Facing Silliness in Springfield

by David Bloomberg

*10:00 P.M., September 1, 1999: I’m sitting down to watch the news on WICS Channel 20. One of their top stories is that some people have seen what appears to be a baby’s face in a tree that is about to be cut down. They even send out a reporter, who comes back with words like "mystery" (used several times) to describe it. I don’t see much of a mystery – it is a knothole that, yeah, looks a bit like a baby’s face when viewed the proper way. Even the reporter acknowledged that you can’t really see it during the day – you have to wait until night and look from a certain angle. But it was still a big "mystery" to him.

I was happy to see the next day that the State Journal-Register hadn’t reported on the "story."

September 3, however, brought a new issue of the paper, with a front-page story on the face in the tree. Some said it was just a knothole. Silly them! Others made leaps and bounds of illogic. One older woman proclaimed, "It’s the Lord." God on a tree? Why?

Others claimed a baby had been hung in the tree by a man who thought his wife had been impregnated by a black man. Therefore, the "logic" went, the face was obviously that of the baby. Of course.
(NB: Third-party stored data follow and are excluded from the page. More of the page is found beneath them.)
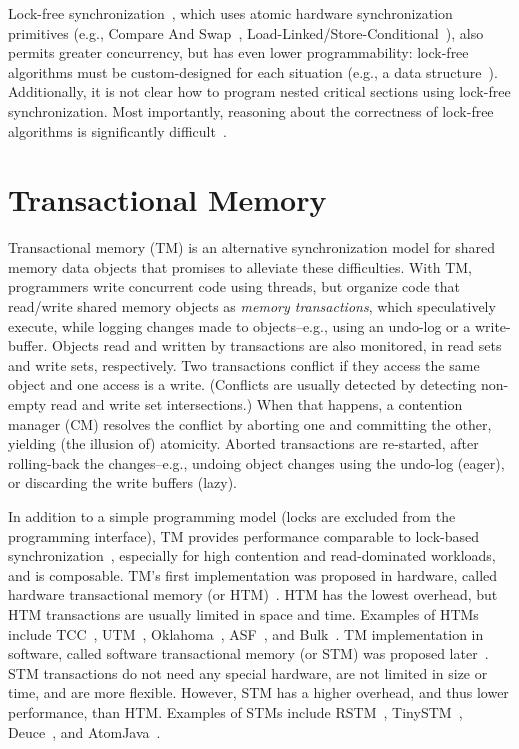 Lock-free synchronization~\cite{herlihy2008art}, 
which uses atomic hardware synchronization primitives (e.g., Compare And Swap~\cite{CAS64IA32, CASitanium}, Load-Linked/Store-Conditional~\cite{LL:CS:Sites:1993:AAA:151220.151226}),
also permits greater concurrency, but has even lower programmability: lock-free algorithms must be custom-designed for each situation (e.g., a data structure~\cite{lockfreeLLmichael2002high,lockfreeSL,lockfreeBSTfraser2004practical,HopscotchHashing,KarySearchTreesbrown2011non}). Additionally, it is not clear how to program nested critical sections using lock-free synchronization. Most importantly, reasoning about the correctness of lock-free algorithms is significantly difficult~\cite{herlihy2008art}. 

\section{Transactional Memory}

Transactional memory (TM) is an alternative synchronization model for shared memory data objects that promises to alleviate these difficulties.  With TM, programmers write concurrent code using threads, but organize code that read/write shared memory objects as \emph{memory transactions}, which speculatively execute, while logging changes made to objects--e.g., using an undo-log or a write-buffer. Objects read and written by transactions are also monitored, in read sets and write sets, respectively. Two transactions conflict if they access the same object and one access is a write. (Conflicts are usually detected by detecting non-empty read and write set intersections.) When that happens, a contention manager (CM) resolves the conflict by aborting one and committing the other, yielding (the illusion of) atomicity. Aborted transactions are re-started, after rolling-back the changes--e.g., undoing object changes using the undo-log (eager), or discarding the write buffers (lazy). 

In addition to a simple programming model (locks are excluded from the programming interface), TM provides performance comparable to lock-based synchronization~\cite{Saha:2006:MHP:1122971.1123001}, especially for high contention and read-dominated workloads, and is composable. TM's first implementation was proposed in hardware, called hardware transactional memory (or HTM)~\cite{Herlihy:1993:TMA:165123.165164}. HTM has the lowest overhead, but HTM transactions are usually limited in space and time. Examples of HTMs include TCC~\cite{ham04},
UTM~\cite{UTM1385954}, Oklahoma~\cite{Oklahoma260295}, ASF~\cite{AMDprocHTMchristie2010evaluation}, and Bulk~\cite{BulkCeze:2006:BDS:1135775.1136506}. TM implementation in software, called software transactional memory (or STM) was proposed later~\cite{sha95}. STM transactions do not need any special hardware, are not
limited in size or time, and are more flexible. However, STM has a higher overhead, and thus lower performance, than HTM. Examples of STMs include
RSTM~\cite{RSTM}, TinySTM~\cite{TinySTM}, Deuce~\cite{Deucekorland2010noninvasive},
and AtomJava~\cite{AtomJavahindman2006atomicity}.

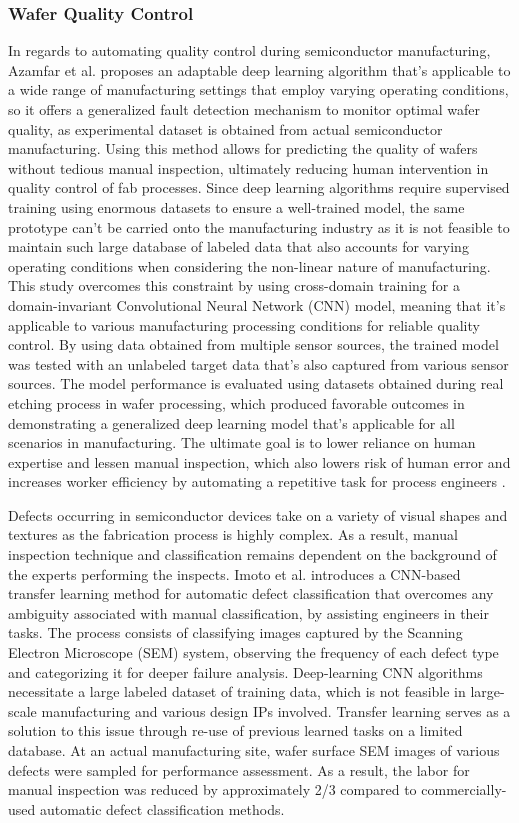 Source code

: \subsubsection{Wafer Quality Control} 
In regards to automating quality control during semiconductor manufacturing, Azamfar et al. \cite{Azamfar2020DeepLD} proposes an adaptable deep learning algorithm that’s applicable to a wide range of manufacturing settings that employ varying operating conditions, so it offers a generalized fault detection mechanism to monitor optimal wafer quality, as experimental dataset is obtained from actual semiconductor manufacturing. Using this method allows for predicting the quality of wafers without tedious manual inspection, ultimately reducing human intervention in quality control of fab processes. Since deep learning algorithms require supervised training using enormous datasets to ensure a well-trained model, the same prototype can’t be carried onto the manufacturing industry as it is not feasible to maintain such large database of labeled data that also accounts for varying operating conditions when considering the non-linear nature of manufacturing. This study overcomes this constraint by using cross-domain training for a domain-invariant Convolutional Neural Network (CNN) model, meaning that it’s applicable to various manufacturing processing conditions for reliable quality control. By using data obtained from multiple sensor sources, the trained model was tested with an unlabeled target data that’s also captured from various sensor sources. The model performance is evaluated using datasets obtained during real etching process in wafer processing, which produced favorable outcomes in demonstrating a generalized deep learning model that’s applicable for all scenarios in manufacturing.  The ultimate goal is to lower reliance on human expertise and lessen manual inspection, which also lowers risk of human error and increases worker efficiency by automating a repetitive task for process engineers \cite{Azamfar2020DeepLD}.

Defects occurring in semiconductor devices take on a variety of visual shapes and textures as the fabrication process is highly complex. As a result, manual inspection technique and classification remains dependent on the background of the experts performing the inspects. Imoto et al. \cite{Imoto2018ACT}  introduces a CNN-based transfer learning method for automatic defect classification that overcomes any ambiguity associated with manual classification, by assisting engineers in their tasks. The process consists of classifying images captured by the Scanning Electron Microscope (SEM) system, observing the frequency of each defect type and categorizing it for deeper failure analysis. Deep-learning CNN algorithms necessitate a large labeled dataset of training data, which is not feasible in large-scale manufacturing and various design IPs involved. Transfer learning serves as a solution to this issue through re-use of previous learned tasks on a limited database. At an actual manufacturing site, wafer surface SEM images of various defects were sampled for performance assessment. As a result, the labor for manual inspection was reduced by approximately 2/3 compared to commercially-used automatic defect classification methods.

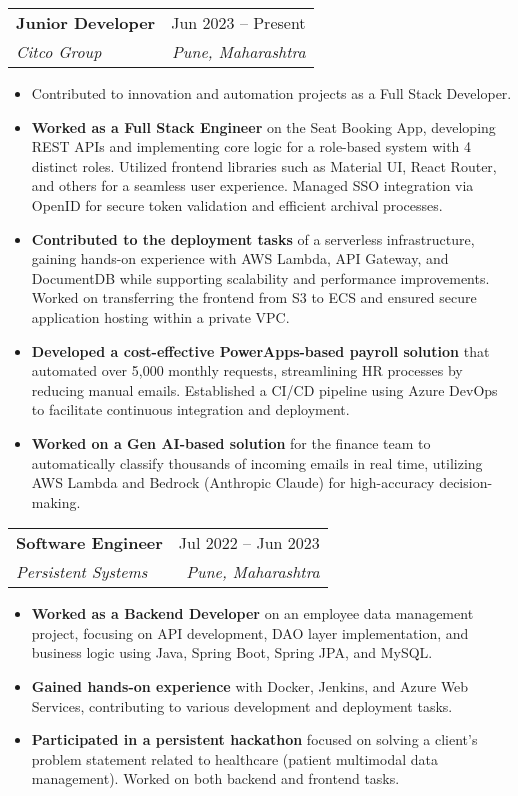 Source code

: \documentclass[letterpaper,11pt]{article}
\makeatletter
\newcommand{\resumeItem}[1]{
  \item\small{
    {#1 \vspace{-2pt}}
  }
}
\newcommand{\resumeSubheading}[4]{
  \vspace{-2pt}\item
    \begin{tabular*}{0.97\textwidth}[t]{l@{\extracolsep{\fill}}r}
      \textbf{#1} & #2 \\
      \textit{\small#3} & \textit{\small #4} \\
    \end{tabular*}\vspace{-7pt}
}
\newcommand{\resumeSubSubheading}[2]{
    \item
    \begin{tabular*}{0.97\textwidth}{l@{\extracolsep{\fill}}r}
      \textit{\small#1} & \textit{\small #2} \\
    \end{tabular*}\vspace{-7pt}
}
\newcommand{\resumeSubHeadingListEnd}{\end{itemize}}
\newcommand{\resumeItemListStart}{\begin{itemize}}
\newcommand{\resumeItemListEnd}{\end{itemize}\vspace{-5pt}}
\makeatother
\begin{document}
    \resumeSubheading
    {Junior Developer }{Jun 2023\textbf{ }  -- Present}
      {Citco Group }{Pune, Maharashtra}
      \resumeItemListStart
        \resumeItem{Contributed to innovation and automation projects as a Full Stack Developer. }
        \resumeItem{\textbf{Worked as a Full Stack Engineer} on the Seat Booking App, developing REST APIs and implementing core logic for a role-based system with 4 distinct roles. Utilized frontend libraries such as Material UI, React Router, and others for a seamless user experience. Managed SSO integration via OpenID for secure token validation and efficient archival processes. }
        \resumeItem{\textbf{Contributed to the deployment tasks} of a serverless infrastructure, gaining hands-on experience with AWS Lambda, API Gateway, and DocumentDB while supporting scalability and performance improvements. Worked on transferring the frontend from S3 to ECS and ensured secure application hosting within a private VPC. }
        \resumeItem{\textbf{Developed a cost-effective PowerApps-based payroll solution} that automated over 5,000 monthly requests, streamlining HR processes by reducing manual emails. Established a CI/CD pipeline using Azure DevOps to facilitate continuous integration and deployment.  }
                \resumeItem{\textbf{Worked on a Gen AI-based solution} for the finance team to automatically classify thousands of incoming emails in real time, utilizing AWS Lambda and Bedrock (Anthropic Claude) for high-accuracy decision-making.}
      \resumeItemListEnd
      

    \resumeSubheading
      {Software Engineer}{Jul 2022 -- Jun 2023 }
      {Persistent Systems}{Pune, Maharashtra}
      \resumeItemListStart
        \resumeItem{\textbf{Worked as a Backend Developer} on an employee data management project, focusing on API development, DAO layer implementation, and business logic using Java, Spring Boot, Spring JPA, and MySQL.  }
        \resumeItem{\textbf{Gained hands-on experience} with Docker, Jenkins, and Azure Web Services, contributing to various development and deployment tasks. }
        \resumeItem{\textbf{Participated in a persistent hackathon} focused on solving a client’s problem statement related to healthcare (patient multimodal data management). Worked on both backend and frontend tasks.}
    \resumeItemListEnd
\end{document}
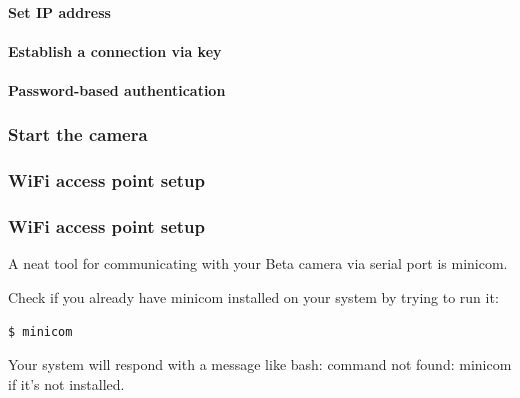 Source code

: \paragraph{Set IP address}
\paragraph{Establish a connection via key}
\paragraph{Password-based authentication}
\subsubsection{Start the camera}
\subsubsection{WiFi access point setup}

\subsubsection{WiFi access point setup}

\newcommand{\importantKeyword}[1]{\colorbox{keywordBack}{\textcolor{BrickRed}{#1}}}
A neat tool for communicating with your Beta camera via serial port is \importantKeyword{minicom}.

Check if you already have minicom installed on your system by trying to run it:

\begin{lstlisting}[language=bash,morekeywords=$,keywordstyle=\bfseries,frame=none,xleftmargin=.25in,belowskip=2em, aboveskip=2em]
$ minicom
\end{lstlisting}
Your system will respond with a message like bash: command not found: minicom if it's not installed.
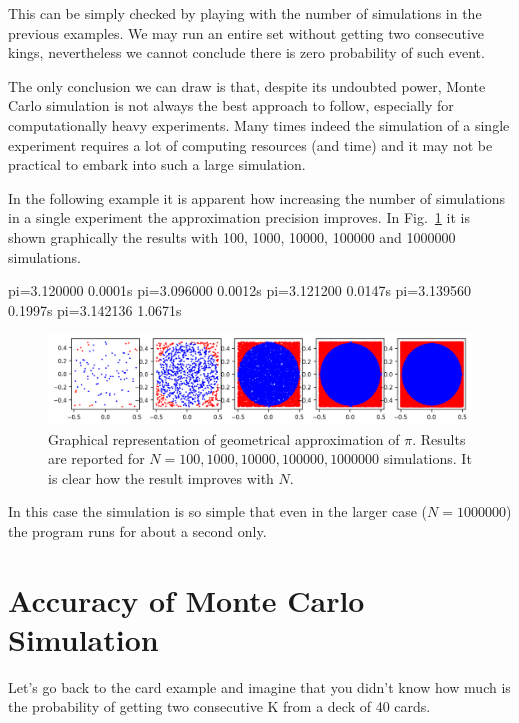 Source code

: This can be simply checked by playing with the number of simulations in the previous examples. We may run an entire set without getting two consecutive kings, nevertheless we cannot conclude there is zero probability of such event.

The only conclusion we can draw is that, despite its undoubted power, Monte Carlo simulation is not always the best approach to follow, especially for computationally heavy experiments. Many times indeed the simulation of a single experiment requires a lot of computing resources (and time) and it may not be practical to embark into such a large simulation.

In the following example it is apparent how increasing the number of simulations in a single experiment the approximation precision improves. In Fig.~\ref{fig:circle_approx} it is shown graphically the results with 100, 1000, 10000, 100000 and 1000000 simulations.

\begin{ioutput}
pi=3.120000 0.0001s
pi=3.096000 0.0012s
pi=3.121200 0.0147s
pi=3.139560 0.1997s
pi=3.142136 1.0671s
\end{ioutput}

\begin{figure}[htb]
\centering
\includegraphics[width=1\textwidth]{figures/mc_vs_n_experiments}
\caption{Graphical representation of geometrical approximation of $\pi$. Results are reported for $N = 100, 1000, 10000, 100000, 1000000$ simulations. It is clear how the result improves with $N$.}
\label{fig:circle_approx}
\end{figure}

In this case the simulation is so simple that even in the larger case ($N=1000000$) the program runs for about a second only.

\section{Accuracy of Monte Carlo Simulation}
\label{sec:confidence_interval}

Let's go back to the card example and imagine that you didn't know how much is the probability of getting two consecutive K from a deck of 40 cards. 

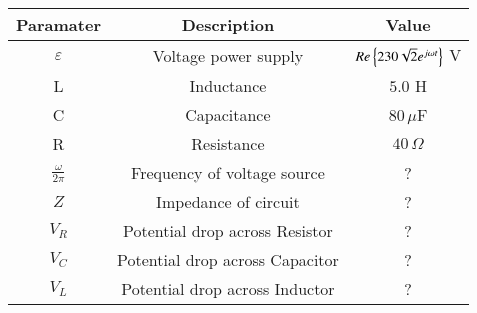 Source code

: \begin{tabular}{|c|c|c|}
\hline
\textbf{Paramater} & \textbf{Description} & \textbf{Value}  \\ \hline
$\varepsilon$ & Voltage power supply & $Re\left\{230\sqrt{2}e^{j\omega t}\right\}$ V  \\ \hline
L & Inductance & $5.0$ H  \\ \hline
C & Capacitance & $80\,\mu$F \\ \hline
R & Resistance & $40\,\Omega$ \\ \hline
$\frac{\omega}{2\pi}$ & Frequency of voltage source & ? \\ \hline 
$Z$ & Impedance of circuit & ? \\ \hline
$V_R$ & Potential drop across Resistor & ?\\ \hline
$V_C$ & Potential drop across Capacitor & ?\\ \hline
$V_L$ & Potential drop across Inductor & ?\\ \hline
\end{tabular}
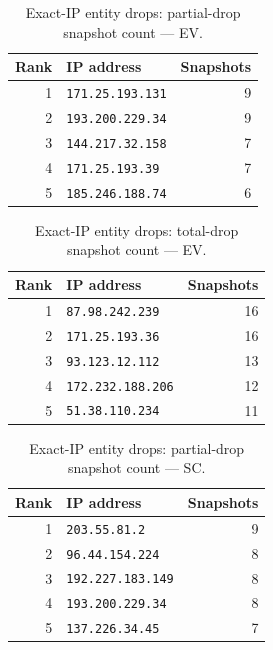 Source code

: \documentclass[conference]{IEEEtran}
\begin{document}
\begin{table}[H]
\caption{Exact-IP entity drops: partial-drop snapshot count --- EV.}
\begin{center}\small
\begin{tabular}{|r|l|r|}
\hline
\textbf{Rank} & \textbf{IP address} & \textbf{Snapshots} \\ \hline
1 & \texttt{171.25.193.131} & 9 \\ \hline
2 & \texttt{193.200.229.34} & 9 \\ \hline
3 & \texttt{144.217.32.158} & 7 \\ \hline
4 & \texttt{171.25.193.39} & 7 \\ \hline
5 & \texttt{185.246.188.74} & 6 \\ \hline
\end{tabular}
\label{tab:ipdrop_partial_ephemeral_variable}
\end{center}\end{table}
 
\begin{table}[H]
\caption{Exact-IP entity drops: total-drop snapshot count --- EV.}
\begin{center}\small
\begin{tabular}{|r|l|r|}
\hline
\textbf{Rank} & \textbf{IP address} & \textbf{Snapshots} \\ \hline
1 & \texttt{87.98.242.239} & 16 \\ \hline
2 & \texttt{171.25.193.36} & 16 \\ \hline
3 & \texttt{93.123.12.112} & 13 \\ \hline
4 & \texttt{172.232.188.206} & 12 \\ \hline
5 & \texttt{51.38.110.234} & 11 \\ \hline
\end{tabular}
\label{tab:ipdrop_total_ephemeral_variable}
\end{center}\end{table}
 
\begin{table}[H]
\caption{Exact-IP entity drops: partial-drop snapshot count --- SC.}
\begin{center}\small
\begin{tabular}{|r|l|r|}
\hline
\textbf{Rank} & \textbf{IP address} & \textbf{Snapshots} \\ \hline
1 & \texttt{203.55.81.2} & 9 \\ \hline
2 & \texttt{96.44.154.224} & 8 \\ \hline
3 & \texttt{192.227.183.149} & 8 \\ \hline
4 & \texttt{193.200.229.34} & 8 \\ \hline
5 & \texttt{137.226.34.45} & 7 \\ \hline
\end{tabular}
\label{tab:ipdrop_partial_static_control}
\end{center}\end{table}
 
\end{document}
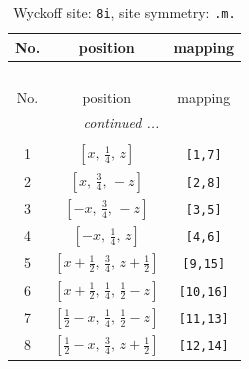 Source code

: \documentclass[fleqn,8pt]{jsarticle}
\begin{document}
\begin{longtable}{ccc}
\caption{Wyckoff site: {\tt 8i}, site symmetry: {\tt .m.}}
 \\
 \hline \hline
No. & position & mapping \\ \hline \endfirsthead

\multicolumn{2}{l}{\tablename\ \thetable{}} \\
 \hline \hline
No. & position & mapping \\ \hline \endhead

 \hline \hline
\multicolumn{2}{r}{\footnotesize\it continued ...} \\ \endfoot

 \hline \hline
\multicolumn{2}{r}{} \\ \endlastfoot

1 & $\left[ x,\, \frac{1}{4},\, z \right]$ & {\tt [1,7]} \\ \hline
2 & $\left[ x,\, \frac{3}{4},\, - z \right]$ & {\tt [2,8]} \\ \hline
3 & $\left[ - x,\, \frac{3}{4},\, - z \right]$ & {\tt [3,5]} \\ \hline
4 & $\left[ - x,\, \frac{1}{4},\, z \right]$ & {\tt [4,6]} \\ \hline
5 & $\left[ x + \frac{1}{2},\, \frac{3}{4},\, z + \frac{1}{2} \right]$ & {\tt [9,15]} \\ \hline
6 & $\left[ x + \frac{1}{2},\, \frac{1}{4},\, \frac{1}{2} - z \right]$ & {\tt [10,16]} \\ \hline
7 & $\left[ \frac{1}{2} - x,\, \frac{1}{4},\, \frac{1}{2} - z \right]$ & {\tt [11,13]} \\ \hline
8 & $\left[ \frac{1}{2} - x,\, \frac{3}{4},\, z + \frac{1}{2} \right]$ & {\tt [12,14]} \\
\end{longtable}
\renewcommand{\arraystretch}{1.2}
\end{document}
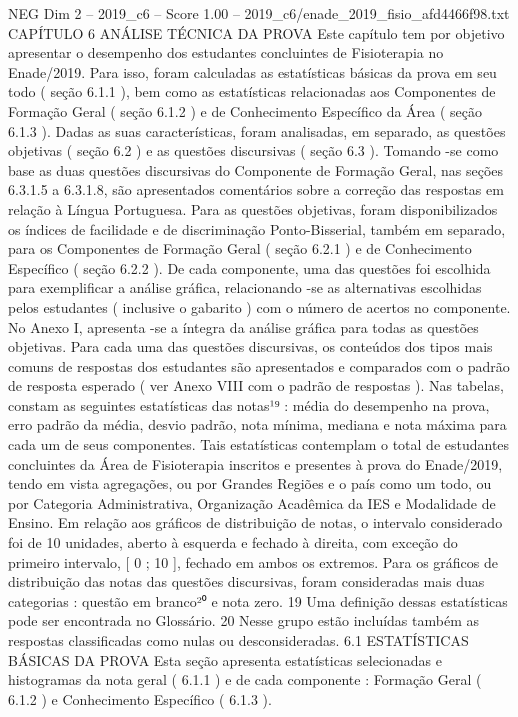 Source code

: \begin{textsample}{NEG Dim 2 – 2019\_c6 – Score 1.00 – 2019\_c6/enade\_2019\_fisio\_afd4466f98.txt}  \label{ex:f2_neg_279}
CAPÍTULO 6 ANÁLISE TÉCNICA DA PROVA Este capítulo tem por objetivo apresentar o desempenho dos estudantes concluintes de Fisioterapia no Enade/2019.
Para isso, foram calculadas as estatísticas básicas da prova em seu todo ( seção 6.1.1 ), bem como as estatísticas relacionadas aos Componentes de Formação Geral ( seção 6.1.2 ) e de Conhecimento Específico da Área ( seção 6.1.3 ).
Dadas as suas características, foram analisadas, em separado, as questões objetivas ( seção 6.2 ) e as questões discursivas ( seção 6.3 ).
Tomando -se como base as duas questões discursivas do Componente de Formação Geral, nas seções 6.3.1.5 a 6.3.1.8, são apresentados comentários sobre a correção das respostas em relação à Língua Portuguesa.
Para as questões objetivas, foram disponibilizados os índices de facilidade e de discriminação Ponto-Bisserial, também em separado, para os Componentes de Formação Geral ( seção 6.2.1 ) e de Conhecimento Específico ( seção 6.2.2 ).
De cada componente, uma das questões foi escolhida para exemplificar a análise gráfica, relacionando -se as alternativas escolhidas pelos estudantes ( inclusive o gabarito ) com o número de acertos no componente.
No Anexo I, apresenta -se a íntegra da análise gráfica para todas as questões objetivas.
Para cada uma das questões discursivas, os conteúdos dos tipos mais comuns de respostas dos estudantes são apresentados e comparados com o padrão de resposta esperado ( ver Anexo VIII com o padrão de respostas ).
Nas tabelas, constam as seguintes estatísticas das notas¹⁹ : média do desempenho na prova, erro padrão da média, desvio padrão, nota mínima, mediana e nota máxima para cada um de seus componentes.
Tais estatísticas contemplam o total de estudantes concluintes da Área de Fisioterapia inscritos e presentes à prova do Enade/2019, tendo em vista agregações, ou por Grandes Regiões e o país como um todo, ou por Categoria Administrativa, Organização Acadêmica da IES e Modalidade de Ensino.
Em relação aos gráficos de distribuição de notas, o intervalo considerado foi de 10 unidades, aberto à esquerda e fechado à direita, com exceção do primeiro intervalo, [ 0 ; 10 ], fechado em ambos os extremos.
Para os gráficos de distribuição das notas das questões discursivas, foram consideradas mais duas categorias : questão em branco²⁰ e nota zero. 19 Uma definição dessas estatísticas pode ser encontrada no Glossário. 20 Nesse grupo estão incluídas também as respostas classificadas como nulas ou desconsideradas. 6.1 ESTATÍSTICAS BÁSICAS DA PROVA Esta seção apresenta estatísticas selecionadas e histogramas da nota geral ( 6.1.1 ) e de cada componente : Formação Geral ( 6.1.2 ) e Conhecimento Específico ( 6.1.3 ).

\end{textsample}
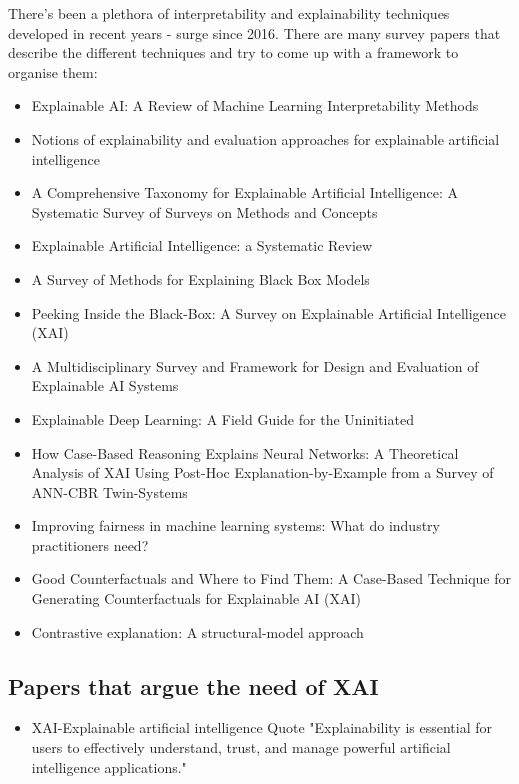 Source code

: \documentclass[manuscript,screen,review]{acmart}
\begin{document}
There's been a plethora of interpretability and explainability techniques developed in recent years - surge since 2016. There are many survey papers that describe the different techniques and try to come up with a framework to organise them:
\begin{itemize}
    \item Explainable AI: A Review of Machine Learning Interpretability Methods\cite{Linardatos2021}
    \item Notions of explainability and evaluation approaches for explainable artificial intelligence\cite{Vilone2021}
    \item A Comprehensive Taxonomy for Explainable Artificial Intelligence: A Systematic Survey of Surveys on Methods and Concepts\cite{Schwalbe2021}
    \item Explainable Artificial Intelligence: a Systematic Review\cite{Vilone2020}
    \item A Survey of Methods for Explaining Black Box Models\cite{Guidotti2018a}
    \item Peeking Inside the Black-Box: A Survey on Explainable Artificial Intelligence (XAI)\cite{Adadi2018}
    \item A Multidisciplinary Survey and Framework for Design and Evaluation of Explainable AI Systems\cite{Mohseni2021}
    \item Explainable Deep Learning: A Field Guide for the Uninitiated\cite{Ras2020}
    \item How Case-Based Reasoning Explains Neural Networks: A Theoretical Analysis of XAI Using Post-Hoc Explanation-by-Example from a Survey of ANN-CBR Twin-Systems\cite{Keane2019}
    \item Improving fairness in machine learning systems: What do industry practitioners need?\cite{Holstein2019}
    \item Good Counterfactuals and Where to Find Them: A Case-Based Technique for Generating Counterfactuals for Explainable AI (XAI)\cite{Keane2020} 
    \item Contrastive explanation: A structural-model approach\cite{Miller2021}
\end{itemize}

\subsection{Papers that argue the need of XAI}
\begin{itemize}
    \item XAI-Explainable artificial intelligence\cite{Gunning2019} Quote "Explainability is essential for users to effectively understand, trust, and manage powerful artificial intelligence applications."
\end{itemize}
\end{document}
Alas, the article pointed out that a search of the archives found no evidence that such a murder ever occurred. Bah! Who needs evidence? We have a face in the tree!

There were a few skeptics mingling about the tree as well, and they were also quoted. One pointed out that "if you want to see something hard enough, you will." And, indeed, many did.

I thought the story ended there. Nope. Sarah Antonacci, one of the reporters who wrote the previous article, contacted me for comment. I couldn’t believe they were actually doing a follow-up! But she told me that the owner had cut the tree down, and they knew people were going to be upset.

So I discussed some information that I had gotten from the Committee for Scientific Investigation of Claims of the Paranormal’s executive director. They have two bulging files of clippings related to this sort of thing – one for "faces" and another just for "faces of Jesus."

I noted that the human mind often finds patterns in everyday items. The article gave my statements several column inches of space, quoting me as saying: "That accounts for why people see Mother Teresa in cinnamon buns, Jesus on a tortilla, Elvis in a pizza, and Kermit the Frog on Mars." I further discussed how just because something appears somewhere, that doesn’t mean there is a supernatural force behind it.

Antonacci had some great lines in her article. The headline itself, "Tree believers lose face," made me laugh. Then she began: "Had it been a movie, it could have been called ‘Silence of the Limbs.’" And continued: "On Friday, the saga of the face in the ‘miracle tree’ ended when the tree … was turned into miracle mulch."

Later, she wrote that some called the State Journal-Register and asked, "What are you going to do about it?" She noted: "The answer: Nothing."

This second article brought another story, that a man who lived next door had supposedly killed four of his neighbor’s kids because they were bothering him. This one had as much evidence behind it as the previous story (which was also still circulating). Going even further, Antonacci talked to the head librarian of the Sangamon Valley Collection, who couldn’t find any evidence for either tale.

Strangely, some people even called the NAACP and said the baby on the tree was "an African-American child and [they] wanted the NAACP to take a stand on it." They didn’t.

The best was yet to come, though. Sunday’s paper brought an editorial cartoon by Chris Britt. It shows a crowd gathered around a tree, with one man pointing and yelling, "The tree is sending us a message!!!" The message on the tree? "Get a life you fools!"

And so ended the saga of the baby-faced tree: a strange local occurrence not of mass hysteria, but of mass silliness. Back to business as usual until somebody finds an eggplant shaped like Princess Di.